Certified patients must be under that doctor’s care for the condition for which you are seeking medical marijuana Additionally, your doctor must believe and be willing to certify that you will receive some therapeutic or palliative benefit from medical marijuana. And the patient must obtain a registry identification card from the DOH and carry their patient registry card at all times that they are in possession of medical marijuana.

What Medical Conditions Make a Patient Eligible for Medical Marijuana in New York?

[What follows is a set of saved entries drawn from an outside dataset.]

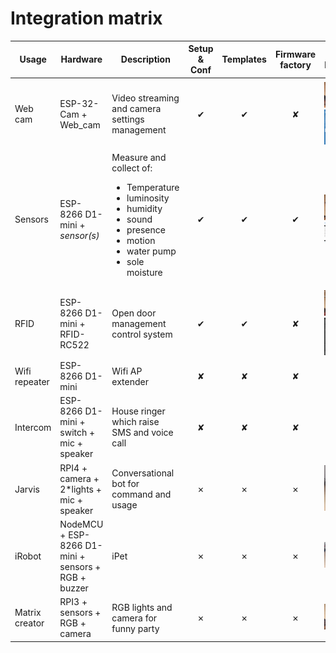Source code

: # Integration matrix

<table style="width: 100%;">
    <thead>
        <tr>
            <th style="width: 4%;">Usage</th>
            <th style="width: 7%;">Hardware</th>
            <th style="width: 19%;">Description</th>
            <th style="width: 2%;">Setup & Conf</th>
            <th style="width: 2%;">Templates</th>
            <th style="width: 2%;">Firmware factory</th>
            <th style="width: 20%;">ESP HW/GUI</th>
            <th style="width: 20%;">OH3 Overview/Page</th>
            <th style="width: 4%;">Link</th>
        </tr>
    </thead>
    <tbody>
        <tr>
            <td style="width: 7%;" name="ESP_32_Cam">Web cam</td>
            <td style="width: 4%;">ESP-32-Cam + Web_cam</td>
            <td style="width: 20%;">Video streaming and camera settings management</td>
            <td style="width: 3%; text-align: center;">&#10004;</td>
            <td style="width: 3%; text-align: center;">&#10004;</td>
            <td style="width: 3%; text-align: center;">&#10008;</td>
            <td style="width: 25%;"><img src="./images/ESP_32_Cam-Hardware.jpg" width="200"/><img src="./images/ESP_32_Cam-Overview.png" width="200"/></td>
            <td style="width: 25%;"><img src="./images/OH3-ESP_32_Cam-Overview.png" width="200"/><img src="./images/OH3-ESP_32_Cam-Page.png" width="200"/></td>
            <td style="width: 10%;"><a href="https://github.com/easytarget/esp32-cam-webserver">GitHub</a></td>
        </tr>
        <tr>
            <td style="width: 7%;" name="ESP_8266_Sensors">Sensors</td>
            <td style="width: 4%;">ESP-8266 D1-mini + <i>sensor(s)</i></td>
            <td style="width: 20%;">Measure and collect of: <ul><li>Temperature</li><li>luminosity</li><li>humidity</li><li>sound</li><li>presence</li><li>motion</li><li>water pump</li><li>sole moisture</li></ul></td>
            <td style="width: 3%; text-align: center;">&#10004;</td>
            <td style="width: 3%; text-align: center;">&#10004;</td>
            <td style="width: 3%; text-align: center;">&#10004;</td>
            <td style="width: 25%;"><img src="./images/ESP_8266_Sensors-Hardware.jpg" width="200"/><img src="./images/ESP_8266_Sensors-Overview.png" width="200"/></td>
            <td style="width: 25%;"><img src="./images/OH3-ESP_8266_Sensors-Overview.png" width="200"/><img src="./images/OH3-ESP_8266_Sensors-Page.png" width="200"/></td>
            <td style="width: 10%;"><a href="https://github.com/letscontrolit/ESPEasy">GitHub</a></td>
        </tr>
        <tr>
            <td style="width: 7%;" name="ESP_8266_RFID">RFID</td>
            <td style="width: 4%;">ESP-8266 D1-mini + RFID-RC522</td>
            <td style="width: 20%;">Open door management control system</td>
            <td style="width: 3%; text-align: center;">&#10004;</td>
            <td style="width: 3%; text-align: center;">&#10004;</td>
            <td style="width: 3%; text-align: center;">&#10008;</td>
            <td style="width: 25%;"><img src="./images/ESP_8266_RFID-Hardware.jpg" width="200"/><img src="./images/ESP_8266_RFID-Overview.png" width="200"/></td>
            <td style="width: 25%;"><img src="./images/OH3-ESP_8266_RFID-Overview.png" width="200"/><img src="./images/OH3-ESP_8266_RFID-Page.png" width="200"/></td>
            <td style="width: 10%;"><a href="https://github.com/esprfid/esp-rfid">GitHub</a></td>
        </tr>
        <tr>
            <td style="width: 7%;" name="ESP_8266_Repeater">Wifi repeater</td>
            <td style="width: 4%;">ESP-8266 D1-mini</td>
            <td style="width: 20%;">Wifi AP extender</td>
            <td style="width: 3%; text-align: center;">&#10008;</td>
            <td style="width: 3%; text-align: center;">&#10008;</td>
            <td style="width: 3%; text-align: center;">&#10008;</td>
            <td style="width: 25%;"></td>
            <td style="width: 25%;"></td>
            <td style="width: 10%;"><a href="https://github.com/martin-ger/esp_wifi_repeater">GitHub</a></td>
        </tr>
        <tr>
            <td style="width: 7%;" name="ESP_8266_Intercom">Intercom</td>
            <td style="width: 4%;">ESP-8266 D1-mini + switch + mic + speaker</td>
            <td style="width: 20%;">House ringer which raise SMS and voice call</td>
            <td style="width: 3%; text-align: center;">&#10008;</td>
            <td style="width: 3%; text-align: center;">&#10008;</td>
            <td style="width: 3%; text-align: center;">&#10008;</td>
            <td style="width: 25%;"></td>
            <td style="width: 25%;"></td>
            <td style="width: 10%;"><a href="https://www.twilio.com">Twilio</a></td>
        </tr>
        <tr>
            <td style="width: 7%;" name="RPI_4_Jarvis">Jarvis</td>
            <td style="width: 4%;">RPI4 + camera + 2*lights + mic + speaker</td>
            <td style="width: 20%;">Conversational bot for command and usage</td>
            <td style="width: 3%; text-align: center;">&#10007;</td>
            <td style="width: 3%; text-align: center;">&#10007;</td>
            <td style="width: 3%; text-align: center;">&#10007;</td>
            <td style="width: 25%;"><img src="./images/Jarvis.jpg" width="200"/></td>
            <td style="width: 25%;"></td>
            <td style="width: 10%;"><a href="https://github.com/guillain/CoreBot">CoreBot</a></td>
        </tr>
        <tr>
            <td style="width: 7%;" name="iRobot">iRobot</td>
            <td style="width: 4%;">NodeMCU + ESP-8266 D1-mini + sensors + RGB + buzzer</td>
            <td style="width: 20%;">iPet</td>
            <td style="width: 3%; text-align: center;">&#10007;</td>
            <td style="width: 3%; text-align: center;">&#10007;</td>
            <td style="width: 3%; text-align: center;">&#10007;</td>
            <td style="width: 25%;"><img src="./images/iRobot.jpg" width="200"/></td>
            <td style="width: 25%;"></td>
            <td style="width: 10%;"></td>
        </tr>
        <tr>
            <td style="width: 7%;" name="RPI_3_Matrix_creator">Matrix creator</td>
            <td style="width: 4%;">RPI3 + sensors + RGB + camera</td>
            <td style="width: 20%;">RGB lights and camera for funny party</td>
            <td style="width: 3%; text-align: center;">&#10007;</td>
            <td style="width: 3%; text-align: center;">&#10007;</td>
            <td style="width: 3%; text-align: center;">&#10007;</td>
            <td style="width: 25%;"><img src="./images/Matrix_creator.jpg" width="200"/></td>
            <td style="width: 25%;"></td>
            <td style="width: 10%;"></td>
        </tr>
    </tbody>
</table>
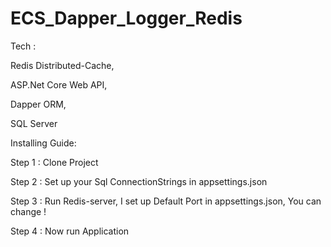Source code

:# ECS_Dapper_Logger_Redis

Tech : 

Redis Distributed-Cache,

ASP.Net Core Web API,

Dapper ORM,

SQL Server



Installing Guide: 

Step 1 : Clone Project 

Step 2 : Set up your Sql ConnectionStrings in appsettings.json

Step 3 : Run Redis-server, I set up Default Port in appsettings.json, You can change !

Step 4 : Now run Application

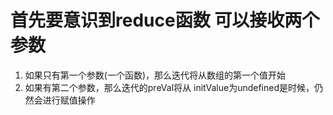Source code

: # 首先要意识到reduce函数 可以接收两个参数
1. 如果只有第一个参数(一个函数)，那么迭代将从数组的第一个值开始
2. 如果有第二个参数，那么迭代的preVal将从
initValue为undefined是时候，仍然会进行赋值操作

A serious condition is defined as: “having one of the following severe debilitating or  life-threatening  conditions: cancer,  positive status for human immunodeficiency virus or acquired immune deficiency syndrome, amyotrophic lateral sclerosis, Parkinson’s disease, multiple sclerosis, damage to the nervous tissue of the spinal  cord  with objective neurological indication or intractable spasticity, epilepsy, inflammatory bowel disease,  neuropathies, Huntington’s disease, or as added by the commissioner; and (ii) any of the following conditions where it is clinically associated with,  or  a  complication  of,  a condition under this paragraph or its treatment: cachexia or wasting syndrome; severe or chronic pain;  severe nausea; seizures; severe or persistent muscle spasms; or such conditions as are added by the commissioner.”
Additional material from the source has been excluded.